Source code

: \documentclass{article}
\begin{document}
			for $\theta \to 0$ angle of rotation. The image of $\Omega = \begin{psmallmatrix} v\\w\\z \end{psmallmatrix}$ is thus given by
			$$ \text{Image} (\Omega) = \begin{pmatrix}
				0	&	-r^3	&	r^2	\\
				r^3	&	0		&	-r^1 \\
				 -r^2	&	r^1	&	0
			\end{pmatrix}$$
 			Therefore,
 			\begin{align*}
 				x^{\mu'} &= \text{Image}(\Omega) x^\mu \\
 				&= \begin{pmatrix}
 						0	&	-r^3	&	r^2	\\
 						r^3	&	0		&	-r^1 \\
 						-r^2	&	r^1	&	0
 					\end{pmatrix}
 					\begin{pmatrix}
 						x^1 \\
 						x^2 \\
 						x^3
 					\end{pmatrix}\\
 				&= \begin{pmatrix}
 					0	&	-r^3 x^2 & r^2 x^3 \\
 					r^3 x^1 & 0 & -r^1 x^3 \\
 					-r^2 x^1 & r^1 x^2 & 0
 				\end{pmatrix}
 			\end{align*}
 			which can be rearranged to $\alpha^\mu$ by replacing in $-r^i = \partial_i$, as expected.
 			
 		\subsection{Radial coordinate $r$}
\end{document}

* What you need to do:
Copy out each line of the data that includes the string "text".

* Answer to this task:
			$$ \text{Image} (\Omega) = \begin{pmatrix}
 				x^{\mu'} &= \text{Image}(\Omega) x^\mu \\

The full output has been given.